Contrato de Matrimonio

Capítulo 8: Contrato de Matrimonio 

POV IRENE SAINT 

Dicen que la vida siempre ofrece señales, aunque a veces me pregunto si realmente sabemos descifrarlas o si, por el contrario, no somos más que piezas arrastradas por el capricho del destino. Tal vez por eso terminé en el asiento del automóvil de Alessandro Balestri, con el corazón desbocado. No latía por miedo, sino por esa incertidumbre que se clava en la piel y me obliga a cuestionarme quién es él en realidad.

Necesito comprenderlo con exactitud: sus intenciones, sus motivos, la verdadera razón por la que decidió tenderme la mano cuando más perdida estaba. Porque no puedo negar que gracias a él recibí los medios para ser lo que hoy soy. 

Y aun así, la duda persiste… ¿qué hay detrás de su generosidad?

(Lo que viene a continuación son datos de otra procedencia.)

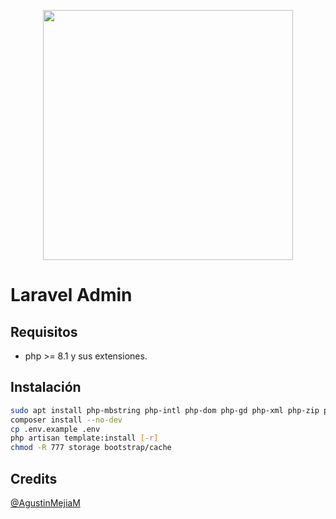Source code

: <p align="center"><a href="https://laravel.com" target="_blank"><img src="https://raw.githubusercontent.com/laravel/art/master/logo-lockup/5%20SVG/2%20CMYK/1%20Full%20Color/laravel-logolockup-cmyk-red.svg" width="400"></a></p>

# Laravel Admin

## Requisitos
- php >= 8.1 y sus extensiones.

## Instalación
```bash
sudo apt install php-mbstring php-intl php-dom php-gd php-xml php-zip php-mysql
composer install --no-dev
cp .env.example .env
php artisan template:install [-r]
chmod -R 777 storage bootstrap/cache
```

## Credits

<a href="https://x.com/AgustinMejiaM" target="_blank">@AgustinMejiaM</a>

No ha pasado un solo día sin que mi mente regrese al recuerdo de mi bebé y de mi madre, arrebatados cruelmente por una familia que lo destruyó todo, y por ese amor envenenado que Aiden me ofreció. Él fue mi caída, mi ruina, la cicatriz que me recuerda quién fui y lo que me robaron.

Cuando el señor Balestri pronuncia la palabra venganza, una chispa recorre mis venas, encendiendo un fuego que creí extinguido. Me descubro preguntándome, con una mezcla de temor y esperanza:

«¿De verdad es posible hacerlos pagar por lo que me hicieron?»

Su mirada, imponente e insondable, parece contener la respuesta, aunque su voz solo pronuncia lo necesario:

«No estás sola.»

—No tengas miedo, Irene. —su voz, grave y magnética, quebró el silencio con la calma de quien controla cada palabra—. Mi intención jamás ha sido hacerte daño.

Lo miré con fijeza, sintiendo el aire denso en el interior del vehículo.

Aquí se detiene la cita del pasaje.